Slow Julia startup time after sysimage creation (and an unbelievable observation!)

Yes! You are right! Then it is much better/closer!

I this case the only thing remained, “let’s tell everyone, if you build it twice you get 4-6x faster startup!” :smiley:
Which is GAMECHANGER already! :smiley:

Well, for someone working on PackageCompiler, understanding why this happens would also be one thing remaining…

It would be useful to figure out if this effect is mostly due to a specific package (perhaps Zygote) and then if there is some specific thing that the package does that causes it.

1 Like

Just stumbled upon this interesting thread and decided to see if I can also see the speedup effect when using the double sysimg compile. And I do.

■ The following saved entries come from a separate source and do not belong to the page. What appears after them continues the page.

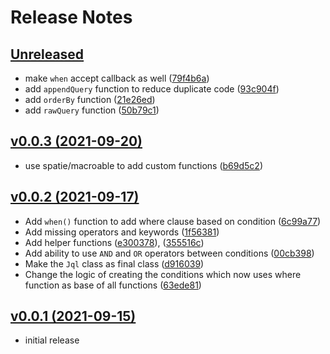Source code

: # Release Notes

## [Unreleased](https://github.com/devmoath/jql-builder/compare/v0.0.3...master)

- make `when` accept callback as well ([79f4b6a](https://github.com/DevMoath/jql-builder/commit/79f4b6ad1ea5a711656aa5a377a124fdd1a558d0))
- add `appendQuery` function to reduce duplicate code ([93c904f](https://github.com/DevMoath/jql-builder/commit/93c904f867b5533b8765625fc740fcc56f0b4ff3))
- add `orderBy` function ([21e26ed](https://github.com/DevMoath/jql-builder/commit/21e26ed760d930310d8625034287677351ee8c04))
- add `rawQuery` function ([50b79c1](https://github.com/DevMoath/jql-builder/commit/50b79c1b2b13b02e08ff5890f4c6f1fc890a27b0))

## [v0.0.3 (2021-09-20)](https://github.com/DevMoath/jql-builder/releases/tag/v0.0.3)

- use spatie/macroable to add custom functions ([b69d5c2](https://github.com/DevMoath/jql-builder/commit/f7479607c5b3356e9dfb294154b2fb9c5b1dd35c))

## [v0.0.2 (2021-09-17)](https://github.com/DevMoath/jql-builder/releases/tag/v0.0.2)

- Add `when()` function to add where clause based on condition ([6c99a77](https://github.com/DevMoath/jql-builder/commit/c62c8411180bf59bd44c66600675115224737a64))
- Add missing operators and keywords ([1f56381](https://github.com/DevMoath/jql-builder/commit/2c95b62f5b014a3ab781832c067544a1bea61e9d))
- Add helper functions ([e300378](https://github.com/DevMoath/jql-builder/commit/ac6fa4e07277081e3ae6b2cafde2517943974708)), ([355516c](https://github.com/DevMoath/jql-builder/commit/63ede81d6c50e5d94617c90cb287e1756721ee2a))
- Add ability to use `AND` and `OR` operators between conditions ([00cb398](https://github.com/DevMoath/jql-builder/commit/8d47ae6ab070347b57dcef7504cd593114085c4b))
- Make the `Jql` class as final class ([d916039](https://github.com/DevMoath/jql-builder/commit/e9ecf663af5835a17286dd61d5bf67d45d680879))
- Change the logic of creating the conditions which now uses where function as base of all functions ([63ede81](https://github.com/DevMoath/jql-builder/commit/d9160392006aa8d7e03ce1f297d1a1eec37f87f3))

## [v0.0.1 (2021-09-15)](https://github.com/DevMoath/jql-builder/releases/tag/v0.0.1)

- initial release
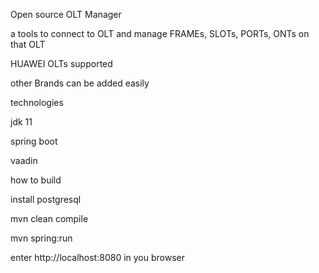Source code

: Open source OLT Manager


a tools to connect to OLT and manage FRAMEs, SLOTs, PORTs, ONTs on that OLT

HUAWEI OLTs supported

other Brands can be added easily


technologies

jdk 11

spring boot

vaadin



how to build

install postgresql

mvn clean compile

mvn spring:run

enter http://localhost:8080 in you browser
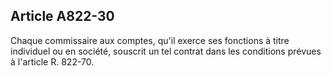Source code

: Article A822-30
----
Chaque commissaire aux comptes, qu'il exerce ses fonctions à titre individuel ou
en société, souscrit un tel contrat dans les conditions prévues à l'article R.
822-70.
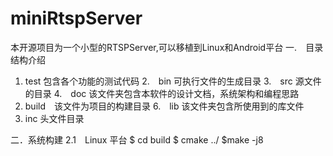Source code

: # miniRtspServer
本开源项目为一个小型的RTSPServer,可以移植到Linux和Android平台
一.　目录结构介绍
1. test 包含各个功能的测试代码
2.　bin 可执行文件的生成目录
3.　src 源文件的目录
4.　doc 该文件夹包含本软件的设计文档，系统架构和编程思路
5. build　该文件为项目的构建目录
6.　lib 该文件夹包含所使用到的库文件
7. inc 头文件目录

二．系统构建
2.1　Linux 平台
    $ cd build
    $ cmake ../
    $make -j8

Based on @Marcell_Havlik’s script I stripped away some of the larger packages like Zygote and Flux to only leave this (note that this also gets rid of the replacement of the default sysimg and the precompile execution script):

$ cat sysimage_awesome.jl
import Pkg;
installed_pkgs = Pkg.installed()
function add_pkg(name; kw...)
        !(haskey(installed_pkgs, name) && (!(:version in keys(kw)) || installed_pkgs[name] == kw[:version])) && Pkg.add(Pkg.PackageSpec(;name=name, kw...))
end 
add_pkg("Revise")
add_pkg("BenchmarkTools")
add_pkg("Distributions")
add_pkg("OhMyREPL")
add_pkg("EllipsisNotation")
add_pkg("LanguageServer")
add_pkg("Parameters")
add_pkg("JSON2")
add_pkg("JuliaFormatter")
add_pkg("LightGraphs")
add_pkg("GraphPlot")
add_pkg("Plots")
add_pkg("PackageCompiler")
# SymbolServer
using PackageCompiler
@show "Build starting..."

create_sysimage([:Revise, :JuliaFormatter, 
                :LanguageServer, 
                :PackageCompiler,
                :EllipsisNotation, :Parameters, :JSON2,
                :Distributions,
                :OhMyREPL,
                :Plots,
                ];
        replace_default=false,
        sysimage_path="mysysimage.so")

Then compiling the sysimg twice, the second time using the first sysimg:

$ julia sysimage_awesome.jl 
┌ Warning: Pkg.installed() is deprecated
└ @ Pkg /build/julia/src/julia-1.6.1/usr/share/julia/stdlib/v1.6/Pkg/src/Pkg.jl:566
"Build starting..." = "Build starting..."
[ Info: PackageCompiler: creating system image object file, this might take a while...

$ ls -l *.so
-rwxr-xr-x 1 melis users 315158440 Jun 23 11:39 mysysimage.so
$ mv mysysimage.so mysysimage.first.so

$ julia -J mysysimage.first.so sysimage_awesome.jl 
┌ Warning: Pkg.installed() is deprecated
└ @ Pkg /build/julia/src/julia-1.6.1/usr/share/julia/stdlib/v1.6/Pkg/src/Pkg.jl:566
"Build starting..." = "Build starting..."
[ Info: PackageCompiler: creating system image object file, this might take a while...
$ mv mysysimage.so mysysimage.second.so

$ ls -l *.so
-rwxr-xr-x 1 melis users 315158440 Jun 23 11:39 mysysimage.first.so
-rwxr-xr-x 1 melis users 316299536 Jun 23 11:44 mysysimage.second.so

Differences in runtime (for the second time running these commands):

$ time julia -J mysysimage.first.so -E 'print("Julia $(VERSION) with $(length(Base.loaded_modules)) module");'
Julia 1.6.1 with 137 modulenothing

real	0m0.691s
user	0m0.559s
sys	0m0.130s

$ time julia -J mysysimage.second.so -E 'print("Julia $(VERSION) with $(length(Base.loaded_modules)) module");'
Julia 1.6.1 with 137 modulenothing

real	0m0.306s
user	0m0.192s
sys	0m0.106s

Of course, this is a much smaller speedup than OP observes, but it’s still interesting to figure out why this occurs.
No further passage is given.